Pero hoy, cuando llevamos más de treinta años de “estancamiento estabilizador”, cuando millones de jóvenes no estudian ni encuentran lugar en el mercado laboral y la mayoría de los trabajadores sufre la precarización de sus salarios y empleos; cuando el corporativismo vive su peor hora y el Estado ha desmantelado las instituciones de bienestar social; cuando en anchas franjas del territorio nacional la gente está a merced del crimen, ¿cómo explicar el milagro de la estabilidad?

Quizás porque fuimos generando un sistema de acomodamientos o amortiguadores sociales, porque la descomposición no se dio de la noche a la mañana, sino de manera gradual, casi de forma que nos fuéramos acostumbrando; también porque debajo de la aparente normalidad, en muchos territorios lo que existe es una pax narca, y en otros, porque el comercio informal (e ilegal) que inunda aceras y plazas en nuestras urbes, compensa la frágil oferta laboral, y la emigración hacia el vecino del norte —unos doce millones de mexicanos— despresuriza los reclamos sociales y sus remesas alivian la pobreza de sus familias y comunidades.

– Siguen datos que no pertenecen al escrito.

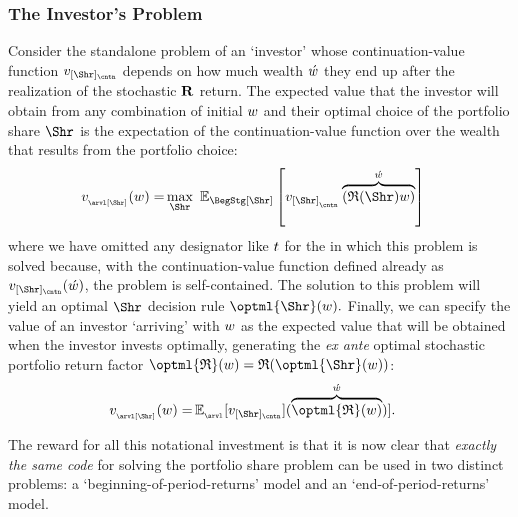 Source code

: \documentclass[\econtexRoot/SolvingMicroDSOPs]{subfiles}
\begin{document}
\hypertarget{subsubsec:investors-problem}{}
\subsubsection{The Investor's Problem}\label{subsubsec:investors-problem}

Consider the standalone problem of an `investor' whose continuation-value function $\vFunc_{[\Shr]_\cntn}$ depends on how much wealth $\acute{w}$ they end up after the realization of the stochastic ${\mathbf{R}}$ return.  The expected value that the investor will obtain from any combination of initial $w$ and their optimal choice of the portfolio share $\Shr$ is the expectation of the continuation-value function over the wealth that results from the portfolio choice:
\begin{equation}\begin{gathered}\begin{aligned}
  \vFunc_{_\arvl[\Shr]}(\wlthBefr)  = & \max_{\Shr}~ \Ex_{\BegStg[\Shr]}\left[\vFunc_{[\Shr]_{_\cntn}}\overbrace{\left(\Rport(\Shr){\wlthBefr}\right)}^{\wlthAftr}\right] \label{eq:vMidStgShr}
    \end{aligned}\end{gathered}\end{equation}
where we have omitted any {\interval} designator like $t$ for the {\interval} in which this problem is solved because, with the continuation-value function defined already as $\vFunc_{[\Shr]_\cntn}(\wlthAftr)$, the problem is self-contained.  The solution to this problem will yield an optimal $\Shr$ decision rule $\optml{\Shr}(\wlthBefr).$  Finally, we can specify the value of an investor `arriving' with $w$ as the expected value that will be obtained when the investor invests optimally, generating the \textit{ex ante} optimal stochastic portfolio return factor $\optml{\Rport}(\wlthBefr)=\Rport(\optml{\Shr}(\wlthBefr))$:
\begin{equation}\begin{gathered}\begin{aligned}
      \vFunc_{_\arvl[\Shr]}(\wlthBefr)  = & \Ex_{_\arvl}[\vFunc_{[\Shr]_\cntn}](\overbrace{\optml{\Rport}(\wlthBefr)}^{\wlthAftr})].
\end{aligned}\end{gathered}\end{equation}

The reward for all this notational investment is that it is now clear that \emph{exactly the same code} for solving the portfolio share problem can be used in two distinct problems: a `beginning-of-period-returns' model and an `end-of-period-returns' model.
\end{document}

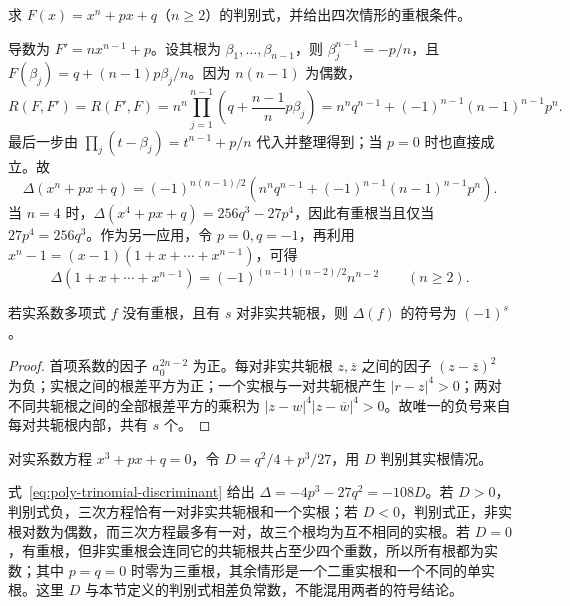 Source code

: \begin{example}
\label{ex:poly-trinomial-discriminant}
求 $F(x)=x^n+px+q$（$n\geq2$）的判别式，并给出四次情形的重根条件。
\end{example}
\begin{solve}
导数为 $F'=nx^{n-1}+p$。设其根为 $\beta_1,\ldots,\beta_{n-1}$，则 $\beta_j^{n-1}=-p/n$，且 $F(\beta_j)=q+(n-1)p\beta_j/n$。因为 $n(n-1)$ 为偶数，
\[
    R(F,F')=R(F',F)
    =n^n\prod_{j=1}^{n-1}\left(q+\frac{n-1}{n}p\beta_j\right)
    =n^nq^{n-1}+(-1)^{n-1}(n-1)^{n-1}p^n.
\]
最后一步由 $\prod_j(t-\beta_j)=t^{n-1}+p/n$ 代入并整理得到；当 $p=0$ 时也直接成立。故
\begin{equation}
\label{eq:poly-trinomial-discriminant}
    \Delta(x^n+px+q)=(-1)^{n(n-1)/2}
    \left(n^nq^{n-1}+(-1)^{n-1}(n-1)^{n-1}p^n\right).
\end{equation}
当 $n=4$ 时，$\Delta(x^4+px+q)=256q^3-27p^4$，因此有重根当且仅当 $27p^4=256q^3$。作为另一应用，令 $p=0,q=-1$，再利用 $x^n-1=(x-1)(1+x+\cdots+x^{n-1})$，可得
\[
    \Delta(1+x+\cdots+x^{n-1})
    =(-1)^{(n-1)(n-2)/2}n^{n-2}\qquad(n\geq2).
\]
\end{solve}

\begin{proposition}[实多项式判别式的符号]
\label{prop:poly-real-discriminant-sign}
若实系数多项式 $f$ 没有重根，且有 $s$ 对非实共轭根，则 $\Delta(f)$ 的符号为 $(-1)^s$。
\end{proposition}
\begin{proof}
首项系数的因子 $a_0^{2n-2}$ 为正。每对非实共轭根 $z,\overline z$ 之间的因子 $(z-\overline z)^2$ 为负；实根之间的根差平方为正；一个实根与一对共轭根产生 $|r-z|^4>0$；两对不同共轭根之间的全部根差平方的乘积为 $|z-w|^4|z-\overline w|^4>0$。故唯一的负号来自每对共轭根内部，共有 $s$ 个。
\end{proof}

\begin{example}
\label{ex:poly-real-cubic-discriminant}
对实系数方程 $x^3+px+q=0$，令 $D=q^2/4+p^3/27$，用 $D$ 判别其实根情况。
\end{example}
\begin{solve}
式~\eqref{eq:poly-trinomial-discriminant} 给出 $\Delta=-4p^3-27q^2=-108D$。若 $D>0$，判别式负，三次方程恰有一对非实共轭根和一个实根；若 $D<0$，判别式正，非实根对数为偶数，而三次方程最多有一对，故三个根均为互不相同的实根。若 $D=0$，有重根，但非实重根会连同它的共轭根共占至少四个重数，所以所有根都为实数；其中 $p=q=0$ 时零为三重根，其余情形是一个二重实根和一个不同的单实根。这里 $D$ 与本节定义的判别式相差负常数，不能混用两者的符号结论。
\end{solve}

Aún en los territorios dominados por las bandas criminales, la gente encuentra las maneras de convivir con la violencia, hasta que alcanza su límite, como ocurrió con las autodefensas en Michoacán o como lo expresa la barbarie de linchamientos a reales o supuestos delincuentes.

Y cuando no se tiene acceso a esos paliativos (emigración, informalidad, apoyos), queda otra salida, falsa, perturbadora: la incursión en la delincuencia. Hoy, muchos niños y adolescentes se desempeñan como halconcitos y de allí escalan hasta convertirse en sicarios. Estos chamacos son reclutados por las bandas porque le resultan baratos, porque pueden entrar y salir de la cárcel pronto y porque son desechables.

El país está muy descompuesto. Hay decenas de miles de desaparecidos —el hallazgo de otras fosas clandestinas en Veracruz nos recuerda el horror—; las extorsiones son el pan de cada día y lo mismo los asaltos en la vía pública y los robos a domicilios... La impunidad alcanza casi el 100 por ciento y nuevas denuncias exhiben la voracidad y el descaro de nuestra clase gobernante; “a mí que me esculquen”, parecen decir los señalados, pero se les acusa de rateros, no de tarugos.

Pacientemente desmantelado durante las últimas tres o cuatro décadas, el Estado Mexicano encuentra en la gobernabilidad acaso el reto mayor, no solo por sus menguadas capacidades institucionales para combatir la delincuencia y proveer seguridad a los ciudadanos, sino porque ese sistema de amortiguadores sociales que explicaban la estabilidad del régimen priista, ya no existe. El gobierno entrante tendrá que recuperar éstas y apuntalar aquéllas.